The Austrian composer Gustav Mahler (1860-1911) is quoted as having said „Keeping tradition alive does not mean to pray to the ashes but to pass on the flame“. The question we have asked ourselves in this context is how the computer-based methods and web-based techniques developed in our project can contribute to „passing on the flame“ in ways that do justice to the essential musical aspects of the traditional music and overcome some of the imitations of present teaching materials.

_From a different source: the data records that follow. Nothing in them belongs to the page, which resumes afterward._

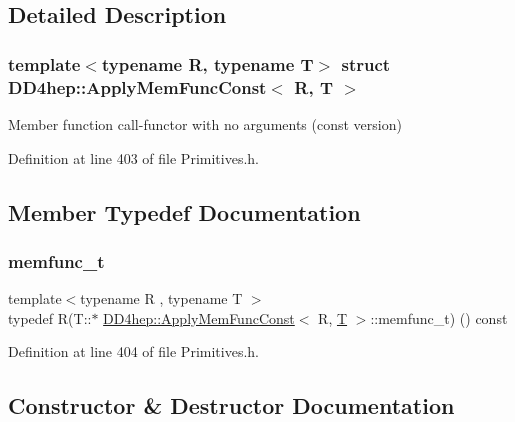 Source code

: \subsection{Detailed Description}
\subsubsection*{template$<$typename R, typename T$>$\newline
struct D\+D4hep\+::\+Apply\+Mem\+Func\+Const$<$ R, T $>$}

Member function call-\/functor with no arguments (const version) 

Definition at line 403 of file Primitives.\+h.



\subsection{Member Typedef Documentation}
\hypertarget{struct_d_d4hep_1_1_apply_mem_func_const_a0baa998fbf89b0c25d9de76bbd9a95e7}{}\label{struct_d_d4hep_1_1_apply_mem_func_const_a0baa998fbf89b0c25d9de76bbd9a95e7} 
\subsubsection{\texorpdfstring{memfunc\+\_\+t}{memfunc\_t}}
{\footnotesize\ttfamily template$<$typename R , typename T $>$ \\
typedef R(T\+::$\ast$ \hyperlink{struct_d_d4hep_1_1_apply_mem_func_const}{D\+D4hep\+::\+Apply\+Mem\+Func\+Const}$<$ R, \hyperlink{class_t}{T} $>$\+::memfunc\+\_\+t) () const}



Definition at line 404 of file Primitives.\+h.



\subsection{Constructor \& Destructor Documentation}
\hypertarget{struct_d_d4hep_1_1_apply_mem_func_const_a2ced0eb9c81ba9bb827054c2afc42961}{}\label{struct_d_d4hep_1_1_apply_mem_func_const_a2ced0eb9c81ba9bb827054c2afc42961} 
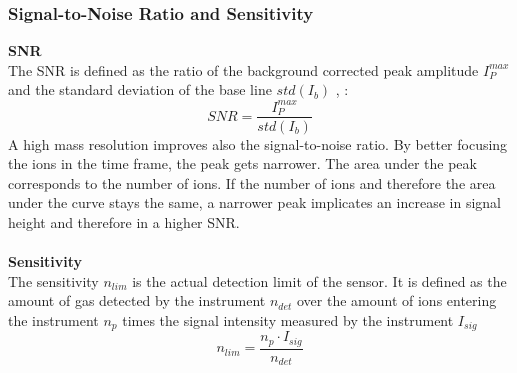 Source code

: 	\subsubsection{Signal-to-Noise Ratio and Sensitivity}
	
	\textbf{SNR}\\ %
	The SNR is defined as the ratio of the background corrected peak amplitude $I^{max}_P$ and the standard deviation of the base line $std(I_b)$ \cite{Agilent_TechNote_SNR}, \cite{Master_Meyer}: %
	\begin{equation}
		SNR = \frac{I^{max}_P}{std(I_b)}
		\label{eq:SNR}
	\end{equation}
	A high mass resolution improves also the signal-to-noise ratio. By better focusing the ions in the time frame, the peak gets narrower. The area under the peak corresponds to the number of ions. If the number of ions and therefore the area under the curve stays the same, a narrower peak implicates an increase in signal height and therefore in a higher SNR.\\ %
	\\
	\textbf{Sensitivity} \\ %
	The sensitivity $n_{lim}$ is the actual detection limit of the sensor. It is defined as the amount of gas detected by the instrument $n_{det}$ over the amount of ions entering the instrument $n_{p}$ times the signal intensity measured by the instrument $I_{sig}$
	\begin{equation}
		n_{lim} = \frac{n_p \cdot I_{sig}}{n_{det}}
	\end{equation}
	
	

	

	
	
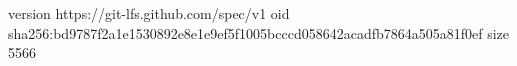 version https://git-lfs.github.com/spec/v1
oid sha256:bd9787f2a1e1530892e8e1e9ef5f1005bcccd058642acadfb7864a505a81f0ef
size 5566
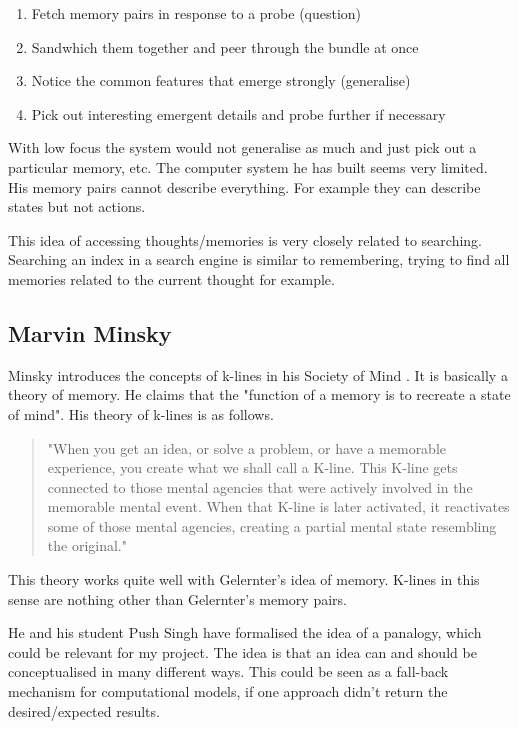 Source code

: \begin{enumerate}
  \item Fetch memory pairs in response to a probe (question)
  \item Sandwhich them together and peer through the bundle at once
  \item Notice the common features that emerge strongly (generalise)
  \item Pick out interesting emergent details and probe further if necessary
\end{enumerate}

With low focus the system would not generalise as much and just pick out a particular memory, etc. The computer system he has built seems very limited. His memory pairs cannot describe everything. For example they can describe states but not actions.

This idea of accessing thoughts/memories is very closely related to searching. Searching an index in a search engine is similar to remembering, trying to find all memories related to the current thought for example.

\subsection{Marvin Minsky}

Minsky introduces the concepts of k-lines in his Society of Mind \citep{Minsky1980, Minsky1988}. It is basically a theory of memory. He claims that the "function of a memory is to recreate a state of mind". His theory of k-lines is as follows.

\begin{quote}
  "When you get an idea, or solve a problem, or have a memorable experience, you create what we shall call a K-line. This K-line gets connected to those mental agencies that were actively involved in the memorable mental event. When that K-line is later activated, it reactivates some of those mental agencies, creating a partial mental state resembling the original."\citep{Minsky1980, Minsky1988}
\end{quote}

This theory works quite well with Gelernter's idea of memory. K-lines in this sense are nothing other than Gelernter's memory pairs.

He and his student Push Singh have formalised the idea of a panalogy, which could be relevant for my project. The idea is that an idea can and should be conceptualised in many different ways. This could be seen as a fall-back mechanism for computational models, if one approach didn't return the desired/expected results.

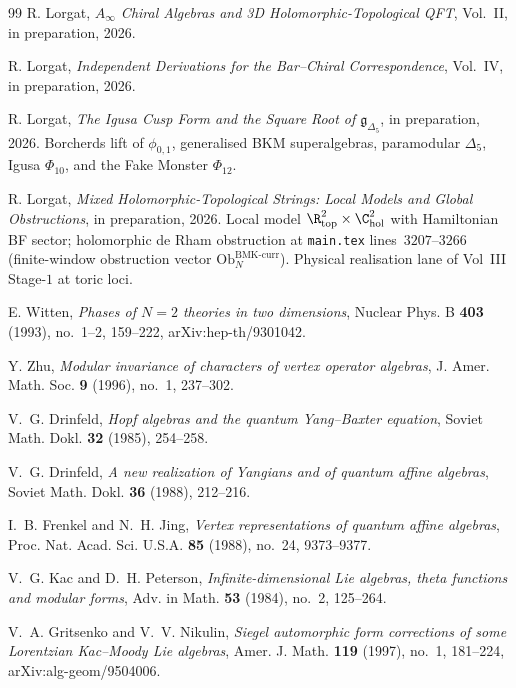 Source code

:\begin{thebibliography}{99}
R. Lorgat, \emph{$A_\infty$ Chiral Algebras and 3D Holomorphic-Topological QFT}, Vol.~II, in preparation, 2026.

R. Lorgat, \emph{Independent Derivations for the Bar--Chiral Correspondence}, Vol.~IV, in preparation, 2026.

R. Lorgat, \emph{The Igusa Cusp Form and the Square Root of $\mathfrak{g}_{\Delta_5}$}, in preparation, 2026. Borcherds lift of $\phi_{0,1}$, generalised BKM superalgebras, paramodular $\Delta_5$, Igusa $\Phi_{10}$, and the Fake Monster $\Phi_{12}$.

R. Lorgat, \emph{Mixed Holomorphic-Topological Strings: Local Models and Global Obstructions}, in preparation, 2026. Local model $\R^2_{\mathrm{top}} \times \C^2_{\mathrm{hol}}$ with Hamiltonian BF sector; holomorphic de Rham obstruction at \texttt{main.tex} lines~$3207$--$3266$ \textup{(}finite-window obstruction vector $\mathrm{Ob}^{\mathrm{BMK\text{-}curr}}_N$\textup{).} Physical realisation lane of Vol~III Stage-$1$ at toric loci.

E. Witten, \emph{Phases of $N=2$ theories in two dimensions}, Nuclear Phys. B \textbf{403} (1993), no.~1--2, 159--222, arXiv:hep-th/9301042.

Y. Zhu, \emph{Modular invariance of characters of vertex operator algebras}, J. Amer. Math. Soc. \textbf{9} (1996), no.~1, 237--302.

V.~G. Drinfeld, \emph{Hopf algebras and the quantum Yang--Baxter equation}, Soviet Math. Dokl. \textbf{32} (1985), 254--258.

V.~G. Drinfeld, \emph{A new realization of Yangians and of quantum affine algebras}, Soviet Math. Dokl. \textbf{36} (1988), 212--216.

I.~B. Frenkel and N.~H. Jing, \emph{Vertex representations of quantum affine algebras}, Proc. Nat. Acad. Sci. U.S.A. \textbf{85} (1988), no.~24, 9373--9377.

V.~G. Kac and D.~H. Peterson, \emph{Infinite-dimensional Lie algebras, theta functions and modular forms}, Adv. in Math. \textbf{53} (1984), no.~2, 125--264.

V.~A. Gritsenko and V.~V. Nikulin, \emph{Siegel automorphic form corrections of some Lorentzian Kac--Moody Lie algebras}, Amer. J. Math. \textbf{119} (1997), no.~1, 181--224, arXiv:alg-geom/9504006.


\end{thebibliography}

Three of the main limitations which we see with the type of teaching material currently popular are :

Western 5-line staff notations (scores) do not do justice to the non-tempered tuning systems used by many traditional Georgian singers. In addition, many practitioners of traditional Georgian music can not read scores (and we feel they should not have to learn it).
A traditional Georgian song is more than the combination of three melodies sung at the same time. Teaching CDs necessarily have to represent the individual voices as isolated melodies. Details of the harmonic interaction between singers, which in life performances can be perceived as very fine-grained mutual (harmonic) intonation adjustments, usually get lost this way.
Classical teaching material, e.g. scores, but also YouTube Videos and teaching CDs are static representations of the songs in the sense that there are very few options to interact with the material.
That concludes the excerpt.